Given data →
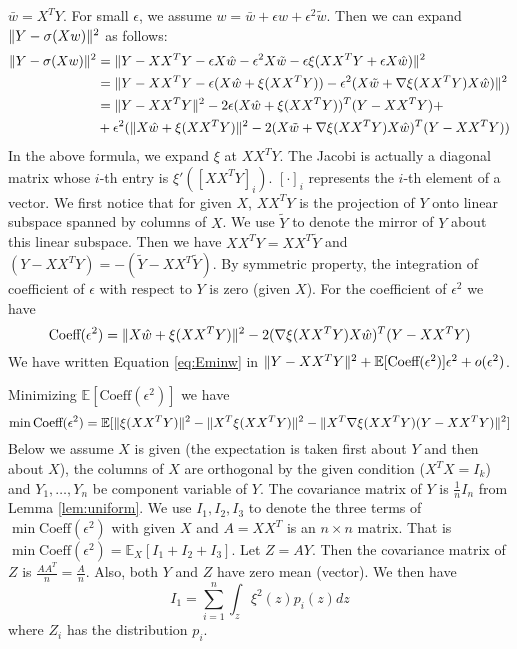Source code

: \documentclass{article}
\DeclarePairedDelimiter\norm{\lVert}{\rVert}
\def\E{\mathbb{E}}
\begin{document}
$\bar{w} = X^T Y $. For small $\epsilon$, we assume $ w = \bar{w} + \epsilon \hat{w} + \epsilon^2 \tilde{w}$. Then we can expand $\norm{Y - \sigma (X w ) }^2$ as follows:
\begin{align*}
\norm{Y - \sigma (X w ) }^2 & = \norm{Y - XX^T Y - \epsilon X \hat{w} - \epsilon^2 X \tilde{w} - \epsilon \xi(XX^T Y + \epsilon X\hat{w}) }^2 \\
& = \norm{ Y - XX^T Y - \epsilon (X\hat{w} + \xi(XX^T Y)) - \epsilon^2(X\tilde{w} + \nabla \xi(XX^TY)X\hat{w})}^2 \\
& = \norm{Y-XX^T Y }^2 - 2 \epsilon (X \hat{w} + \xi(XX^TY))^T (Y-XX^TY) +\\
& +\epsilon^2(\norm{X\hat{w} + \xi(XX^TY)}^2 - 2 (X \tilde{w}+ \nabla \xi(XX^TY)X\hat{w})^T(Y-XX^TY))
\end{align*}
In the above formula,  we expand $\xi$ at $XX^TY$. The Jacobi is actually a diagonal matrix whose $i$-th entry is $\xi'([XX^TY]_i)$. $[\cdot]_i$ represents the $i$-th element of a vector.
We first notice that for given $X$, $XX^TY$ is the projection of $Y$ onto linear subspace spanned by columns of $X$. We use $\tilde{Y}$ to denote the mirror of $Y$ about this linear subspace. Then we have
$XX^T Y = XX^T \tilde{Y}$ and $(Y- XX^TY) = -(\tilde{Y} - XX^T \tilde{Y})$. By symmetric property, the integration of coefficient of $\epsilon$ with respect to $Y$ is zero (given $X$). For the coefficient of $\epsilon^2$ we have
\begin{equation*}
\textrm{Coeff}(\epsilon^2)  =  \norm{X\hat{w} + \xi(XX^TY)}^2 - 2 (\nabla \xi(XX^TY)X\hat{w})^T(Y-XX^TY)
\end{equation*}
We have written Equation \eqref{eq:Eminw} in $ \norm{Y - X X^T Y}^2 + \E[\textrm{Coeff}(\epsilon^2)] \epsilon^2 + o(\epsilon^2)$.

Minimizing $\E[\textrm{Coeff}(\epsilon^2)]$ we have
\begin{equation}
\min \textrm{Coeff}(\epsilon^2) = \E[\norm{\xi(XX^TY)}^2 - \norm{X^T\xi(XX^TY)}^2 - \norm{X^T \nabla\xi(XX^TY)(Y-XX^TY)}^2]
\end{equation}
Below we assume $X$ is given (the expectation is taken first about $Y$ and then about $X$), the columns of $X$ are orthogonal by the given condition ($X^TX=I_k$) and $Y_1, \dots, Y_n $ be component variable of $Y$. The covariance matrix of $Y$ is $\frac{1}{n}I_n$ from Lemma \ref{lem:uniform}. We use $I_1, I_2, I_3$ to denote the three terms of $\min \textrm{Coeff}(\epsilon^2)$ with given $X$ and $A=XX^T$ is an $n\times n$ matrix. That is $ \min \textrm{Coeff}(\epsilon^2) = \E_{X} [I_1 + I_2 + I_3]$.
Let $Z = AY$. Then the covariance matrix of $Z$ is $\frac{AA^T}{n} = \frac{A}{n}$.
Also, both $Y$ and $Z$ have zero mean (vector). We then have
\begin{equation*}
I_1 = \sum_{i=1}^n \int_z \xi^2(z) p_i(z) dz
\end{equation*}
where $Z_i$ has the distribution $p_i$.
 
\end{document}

* * *

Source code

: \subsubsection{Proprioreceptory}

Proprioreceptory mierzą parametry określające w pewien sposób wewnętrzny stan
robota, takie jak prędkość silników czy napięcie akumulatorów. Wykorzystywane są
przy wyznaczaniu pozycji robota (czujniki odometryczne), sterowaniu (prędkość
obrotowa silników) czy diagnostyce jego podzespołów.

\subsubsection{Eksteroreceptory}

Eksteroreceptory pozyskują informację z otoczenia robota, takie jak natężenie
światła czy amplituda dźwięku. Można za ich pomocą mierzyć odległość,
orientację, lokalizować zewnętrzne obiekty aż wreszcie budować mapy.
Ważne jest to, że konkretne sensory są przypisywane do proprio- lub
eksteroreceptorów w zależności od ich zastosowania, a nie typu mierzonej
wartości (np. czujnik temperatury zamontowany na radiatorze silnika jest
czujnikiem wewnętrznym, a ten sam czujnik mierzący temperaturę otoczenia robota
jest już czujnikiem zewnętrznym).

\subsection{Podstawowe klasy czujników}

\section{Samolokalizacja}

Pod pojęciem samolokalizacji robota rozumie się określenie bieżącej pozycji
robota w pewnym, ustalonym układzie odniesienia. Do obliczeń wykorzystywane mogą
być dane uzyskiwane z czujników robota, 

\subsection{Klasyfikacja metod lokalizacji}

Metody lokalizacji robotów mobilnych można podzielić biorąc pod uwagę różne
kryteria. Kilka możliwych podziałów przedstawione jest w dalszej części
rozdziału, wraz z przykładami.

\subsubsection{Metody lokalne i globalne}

Aim of the task → Pull each line that includes the word "czujników" out of the material above.

Written solution →
\subsection{Podstawowe klasy czujników}
być dane uzyskiwane z czujników robota, 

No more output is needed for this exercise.